EXERCISE DESCRIPTION: Determine how many lines in the following listing include "belah". Respond with that number only.

EXTRACTED DATA:
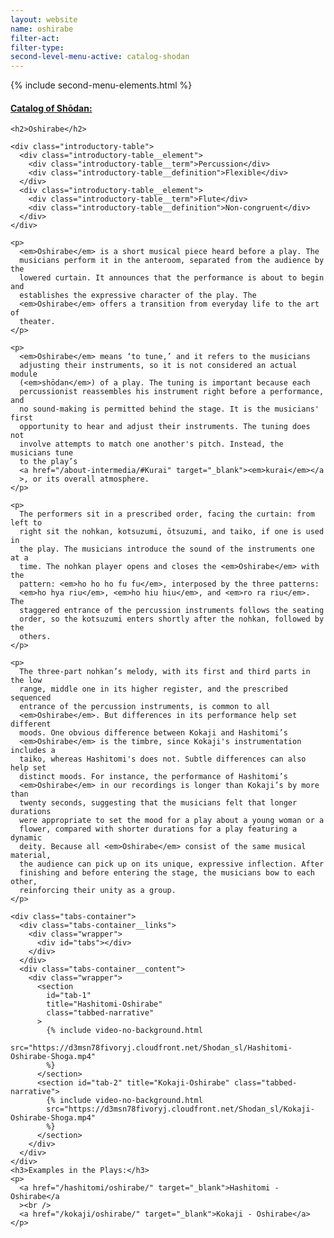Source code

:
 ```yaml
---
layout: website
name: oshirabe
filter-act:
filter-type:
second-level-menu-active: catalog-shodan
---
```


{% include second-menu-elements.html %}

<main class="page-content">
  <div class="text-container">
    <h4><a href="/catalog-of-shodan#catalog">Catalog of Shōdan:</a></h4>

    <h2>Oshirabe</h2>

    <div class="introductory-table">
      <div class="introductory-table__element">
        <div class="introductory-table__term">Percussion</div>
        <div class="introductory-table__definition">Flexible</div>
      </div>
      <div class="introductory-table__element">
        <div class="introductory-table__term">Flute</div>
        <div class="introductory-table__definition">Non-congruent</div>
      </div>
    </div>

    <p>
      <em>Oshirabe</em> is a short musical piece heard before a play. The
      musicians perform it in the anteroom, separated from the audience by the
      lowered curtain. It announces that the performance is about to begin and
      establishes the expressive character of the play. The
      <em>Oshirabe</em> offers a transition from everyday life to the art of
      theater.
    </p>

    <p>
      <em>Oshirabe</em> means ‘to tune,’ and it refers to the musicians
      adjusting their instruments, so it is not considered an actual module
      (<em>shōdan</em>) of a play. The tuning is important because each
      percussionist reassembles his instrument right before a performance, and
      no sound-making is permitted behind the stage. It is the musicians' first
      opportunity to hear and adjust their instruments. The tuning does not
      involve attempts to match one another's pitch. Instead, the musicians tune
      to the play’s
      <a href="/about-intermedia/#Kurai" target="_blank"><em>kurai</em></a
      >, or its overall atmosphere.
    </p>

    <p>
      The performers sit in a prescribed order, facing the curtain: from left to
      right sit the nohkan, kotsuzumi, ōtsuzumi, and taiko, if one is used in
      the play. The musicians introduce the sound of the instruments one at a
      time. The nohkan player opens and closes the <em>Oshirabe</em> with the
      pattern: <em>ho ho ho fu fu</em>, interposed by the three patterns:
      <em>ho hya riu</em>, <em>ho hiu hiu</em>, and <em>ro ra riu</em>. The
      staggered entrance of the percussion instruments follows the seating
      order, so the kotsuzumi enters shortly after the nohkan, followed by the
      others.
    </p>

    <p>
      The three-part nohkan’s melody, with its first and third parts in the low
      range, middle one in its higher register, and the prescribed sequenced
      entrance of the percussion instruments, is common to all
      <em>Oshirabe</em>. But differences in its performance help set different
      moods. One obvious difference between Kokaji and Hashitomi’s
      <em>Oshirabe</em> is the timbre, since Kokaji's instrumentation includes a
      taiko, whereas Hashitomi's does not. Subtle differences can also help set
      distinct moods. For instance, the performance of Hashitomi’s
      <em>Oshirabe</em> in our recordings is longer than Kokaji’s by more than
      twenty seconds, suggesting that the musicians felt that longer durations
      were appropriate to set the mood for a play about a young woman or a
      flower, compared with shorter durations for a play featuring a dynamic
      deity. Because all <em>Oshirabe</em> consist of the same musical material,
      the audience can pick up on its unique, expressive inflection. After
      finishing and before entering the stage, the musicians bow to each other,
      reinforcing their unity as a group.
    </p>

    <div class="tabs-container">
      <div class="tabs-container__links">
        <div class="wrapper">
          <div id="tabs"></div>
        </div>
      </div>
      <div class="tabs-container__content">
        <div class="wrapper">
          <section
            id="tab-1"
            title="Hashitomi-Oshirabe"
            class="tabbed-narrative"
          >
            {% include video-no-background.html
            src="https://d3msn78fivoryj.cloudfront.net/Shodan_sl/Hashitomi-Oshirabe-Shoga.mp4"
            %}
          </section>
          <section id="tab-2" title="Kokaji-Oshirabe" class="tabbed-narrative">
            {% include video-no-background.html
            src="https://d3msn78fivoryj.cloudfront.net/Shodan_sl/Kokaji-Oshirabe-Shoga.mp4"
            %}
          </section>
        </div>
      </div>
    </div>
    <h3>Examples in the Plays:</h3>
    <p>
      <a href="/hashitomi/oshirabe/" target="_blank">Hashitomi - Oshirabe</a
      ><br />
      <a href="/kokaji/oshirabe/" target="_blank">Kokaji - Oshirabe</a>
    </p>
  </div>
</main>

* * *

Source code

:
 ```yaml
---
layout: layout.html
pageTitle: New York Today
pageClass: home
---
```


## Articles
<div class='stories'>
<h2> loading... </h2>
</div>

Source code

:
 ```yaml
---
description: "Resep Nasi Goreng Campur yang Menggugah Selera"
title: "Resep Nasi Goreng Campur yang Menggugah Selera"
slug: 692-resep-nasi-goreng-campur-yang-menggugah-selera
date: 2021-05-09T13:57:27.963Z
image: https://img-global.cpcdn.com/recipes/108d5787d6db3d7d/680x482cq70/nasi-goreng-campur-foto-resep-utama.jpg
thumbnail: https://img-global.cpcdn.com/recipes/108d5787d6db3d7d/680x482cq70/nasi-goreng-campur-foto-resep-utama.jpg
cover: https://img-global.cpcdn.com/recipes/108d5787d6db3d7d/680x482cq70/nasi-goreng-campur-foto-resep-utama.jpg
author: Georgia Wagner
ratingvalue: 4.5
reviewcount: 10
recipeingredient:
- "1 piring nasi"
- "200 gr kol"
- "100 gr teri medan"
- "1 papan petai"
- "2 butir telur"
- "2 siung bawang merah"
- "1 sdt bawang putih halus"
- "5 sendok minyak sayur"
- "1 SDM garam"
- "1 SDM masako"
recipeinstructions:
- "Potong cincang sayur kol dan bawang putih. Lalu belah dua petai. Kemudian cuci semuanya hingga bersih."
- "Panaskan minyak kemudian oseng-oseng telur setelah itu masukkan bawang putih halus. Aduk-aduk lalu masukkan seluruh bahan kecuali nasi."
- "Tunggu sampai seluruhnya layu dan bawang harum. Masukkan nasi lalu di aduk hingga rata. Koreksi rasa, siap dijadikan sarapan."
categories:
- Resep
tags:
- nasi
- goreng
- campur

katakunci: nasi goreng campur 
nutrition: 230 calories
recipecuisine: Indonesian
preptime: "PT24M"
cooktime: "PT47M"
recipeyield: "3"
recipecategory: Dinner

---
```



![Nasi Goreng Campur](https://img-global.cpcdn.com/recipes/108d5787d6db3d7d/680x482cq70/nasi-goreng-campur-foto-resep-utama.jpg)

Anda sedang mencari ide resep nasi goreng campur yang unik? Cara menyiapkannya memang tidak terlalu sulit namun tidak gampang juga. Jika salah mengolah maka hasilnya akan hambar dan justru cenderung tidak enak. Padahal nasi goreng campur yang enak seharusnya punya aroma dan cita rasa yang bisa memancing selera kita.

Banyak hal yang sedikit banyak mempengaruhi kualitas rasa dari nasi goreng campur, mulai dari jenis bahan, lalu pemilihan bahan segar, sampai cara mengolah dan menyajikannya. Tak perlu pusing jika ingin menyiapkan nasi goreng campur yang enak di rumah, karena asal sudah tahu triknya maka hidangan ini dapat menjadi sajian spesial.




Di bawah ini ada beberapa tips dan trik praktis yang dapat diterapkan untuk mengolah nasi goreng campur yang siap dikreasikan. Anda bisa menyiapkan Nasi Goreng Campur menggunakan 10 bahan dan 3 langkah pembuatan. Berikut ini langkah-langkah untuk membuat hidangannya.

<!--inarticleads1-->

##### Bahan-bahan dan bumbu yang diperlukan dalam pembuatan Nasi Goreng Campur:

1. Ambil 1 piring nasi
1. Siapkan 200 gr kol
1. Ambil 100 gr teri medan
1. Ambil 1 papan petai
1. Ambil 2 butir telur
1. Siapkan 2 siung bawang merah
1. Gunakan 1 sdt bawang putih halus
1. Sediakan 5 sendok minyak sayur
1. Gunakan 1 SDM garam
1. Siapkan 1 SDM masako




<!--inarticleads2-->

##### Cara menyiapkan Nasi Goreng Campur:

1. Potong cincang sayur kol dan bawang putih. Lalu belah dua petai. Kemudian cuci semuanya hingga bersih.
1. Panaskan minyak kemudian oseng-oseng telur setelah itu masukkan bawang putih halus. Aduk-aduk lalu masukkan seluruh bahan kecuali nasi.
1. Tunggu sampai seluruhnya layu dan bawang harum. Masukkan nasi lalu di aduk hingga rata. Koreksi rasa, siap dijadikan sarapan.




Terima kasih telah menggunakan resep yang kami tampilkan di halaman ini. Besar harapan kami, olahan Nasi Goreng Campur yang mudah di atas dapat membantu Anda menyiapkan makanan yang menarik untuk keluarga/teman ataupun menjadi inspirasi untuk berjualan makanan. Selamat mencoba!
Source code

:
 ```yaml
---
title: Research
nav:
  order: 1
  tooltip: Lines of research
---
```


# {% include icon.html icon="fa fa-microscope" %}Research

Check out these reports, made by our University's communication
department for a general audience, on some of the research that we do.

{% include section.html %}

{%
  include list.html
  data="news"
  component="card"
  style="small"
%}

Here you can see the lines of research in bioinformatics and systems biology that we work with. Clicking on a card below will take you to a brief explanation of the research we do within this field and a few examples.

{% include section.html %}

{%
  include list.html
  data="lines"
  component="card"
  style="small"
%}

WRITTEN RESPONSE: 2